Start of Data to use

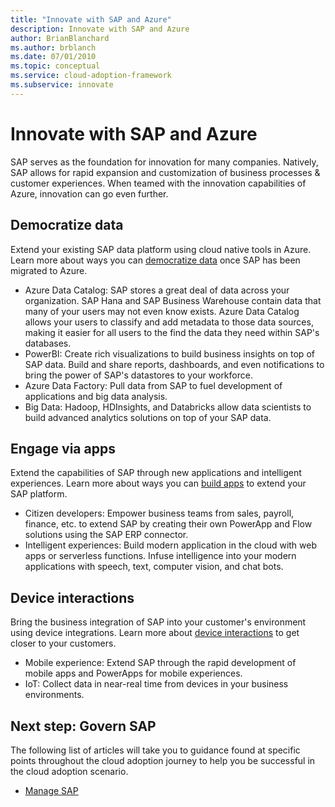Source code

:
 ```yaml
---
title: "Innovate with SAP and Azure"
description: Innovate with SAP and Azure
author: BrianBlanchard
ms.author: brblanch
ms.date: 07/01/2010
ms.topic: conceptual
ms.service: cloud-adoption-framework
ms.subservice: innovate
---
```


# Innovate with SAP and Azure

SAP serves as the foundation for innovation for many companies. Natively, SAP allows for rapid expansion and customization of business processes & customer experiences. When teamed with the innovation capabilities of Azure, innovation can go even further.

## Democratize data

Extend your existing SAP data platform using cloud native tools in Azure. Learn more about ways you can [democratize data](../../innovate/best-practices/data/) once SAP has been migrated to Azure.

- Azure Data Catalog: SAP stores a great deal of data across your organization. SAP Hana and SAP Business Warehouse contain data that many of your users may not even know exists. Azure Data Catalog allows your users to classify and add metadata to those data sources, making it easier for all users to the find the data they need within SAP's databases.
- PowerBI: Create rich visualizations to build business insights on top of SAP data. Build and share reports, dashboards, and even notifications to bring the power of SAP's datastores to your workforce.
- Azure Data Factory: Pull data from SAP to fuel development of applications and big data analysis.
- Big Data: Hadoop, HDInsights, and Databricks allow data scientists to build advanced analytics solutions on top of your SAP data.

## Engage via apps

Extend the capabilities of SAP through new applications and intelligent experiences. Learn more about ways you can [build apps](../../innovate/best-practices/apps/) to extend your SAP platform.

- Citizen developers: Empower business teams from sales, payroll, finance, etc. to extend SAP by creating their own PowerApp and Flow solutions using the SAP ERP connector.
- Intelligent experiences: Build modern application in the cloud with web apps or serverless functions. Infuse intelligence into your modern applications with speech, text, computer vision, and chat bots.

## Device interactions

Bring the business integration of SAP into your customer's environment using device integrations. Learn more about [device interactions](../../innovate/best-practices/apps/) to get closer to your customers.

- Mobile experience: Extend SAP through the rapid development of mobile apps and PowerApps for mobile experiences.
- IoT: Collect data in near-real time from devices in your business environments.

## Next step: Govern SAP

The following list of articles will take you to guidance found at specific points throughout the cloud adoption journey to help you be successful in the cloud adoption scenario.

- [Manage SAP](./manage.md)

End of Data to use

Lines containing the word "rapid" are to be located in the entries and copied.

SAP serves as the foundation for innovation for many companies. Natively, SAP allows for rapid expansion and customization of business processes & customer experiences. When teamed with the innovation capabilities of Azure, innovation can go even further.
- Mobile experience: Extend SAP through the rapid development of mobile apps and PowerApps for mobile experiences.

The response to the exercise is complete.